Baca juga: BPJS Kesehatan Defisit, Wamenkeu: Daftar saat Sakit, Setelah Sembuh Berhenti Iuran
“Insya Allah, kalau Perpres keluarnya Oktober nanti tinggal terganggung Presiden berlaku surut mulai kapan, misalnya Agustus seperti kemarin kan, empat bulan,” ucapnya.
Jika nantinya ada penyesuaian maka modal dari pemerintah akan bertambah sekitar Rp5 triliun. Hal ini setelah BPJS Kesehatan melakukan beberapa bauran kebijakan seperti dari potongan cukai rokok, dan intersep DAU atas tunggakan Pemda.
Jika nantinya skema ini berhasil, maka defisit BPJS Kesehatan pun akan semakin mengecil. Diperkirakan jika bauran kebijakan ini berjalan, maka pada akhir tahun 2019 sisa defisitnya sebesar Rp14,28 triliun.
Nah nantinya, defisit sebesar Rp14,28 triliun akan ditambal pada akhir 2020 dari keuangan BPJS Kesehatan yang surplus sebesar Rp17,2 triliun. Jika dihitung, maka akhir 2020 defisit tertutup dan BPJS Kesehatan memiliki sisa surplus sekitar Rp2,92 triliun.
Angka surplus itu tentu saja memperhitungkan kenaikan iuran gang akan dilakukan oleh BPJS Kesehatan mulai awal tahun nanti. Adapun kenaikan iuran tersebut yakni, PBI pusat dan daerah menjadi Rp42.000 per bulan per jiwa, peserta mandiri kelas I Rp160.000 per bulan per jiwa, kelas II Rp110.000 per bulan per jiwa, dan kelas III Rp42.000 per bulan per jiwa.
“Kelas I dan Kelas II, kalau yang jelata Kelas III. Kalau yang nakal itu dia kaya masuk kelas III, tapi pada saat masuk dia naik kelas, diharapkan kalau seperti itu tidak boleh. Kalau masuk kelas III tidak boleh masuk kelas kalau memang mampu, jangan orang kaya karena preminya murah dia masuk kelas III, tapi begitu dia sakit dia naik kelas. Pada saat dia masuk RS dia naik kelas supaya diberikan fasilitas selisihnya saya bayar,” jelas Mardiasmo.
Akan tetapi lanjut Mardiasmo, semua skema tersebut bisa berjalan jika Peraturan Presidennya (Perpresnya) sudah dikeluarkan oleh Presiden Jokowi.
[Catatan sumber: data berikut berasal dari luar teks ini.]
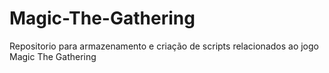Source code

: # Magic-The-Gathering
Repositorio para armazenamento e criação de scripts relacionados ao jogo Magic The Gathering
Sambil menunggu Perpres, pihaknya akan membuat aturan turunannya berupa Peraturan Menteri Keuangan (PMK).
“Justru itu setelah ada Perpres dan mulai berlaku kapan maka sudah mulai ada kenaikan dan kalau masih ada selisih bisa di carry over tahun 2020. Nah 2020 sudah ada PBI baru maka akan menerima kepesertaan yang baru, nanti di dalam PMK kemugkinan dibayarkan lebih dari satu kali, jadi bisa memperbaiki castflow,” jelas Mardiasmo
"Jadi ini perlu PMK tidak bisa langsung dari Perpres. Karena perbendaharaan tidak bisa motong sebelum ada dasar hukumnya, ada 6-7 PMK untuk bisa mengeksekusi itu," imbuhnya.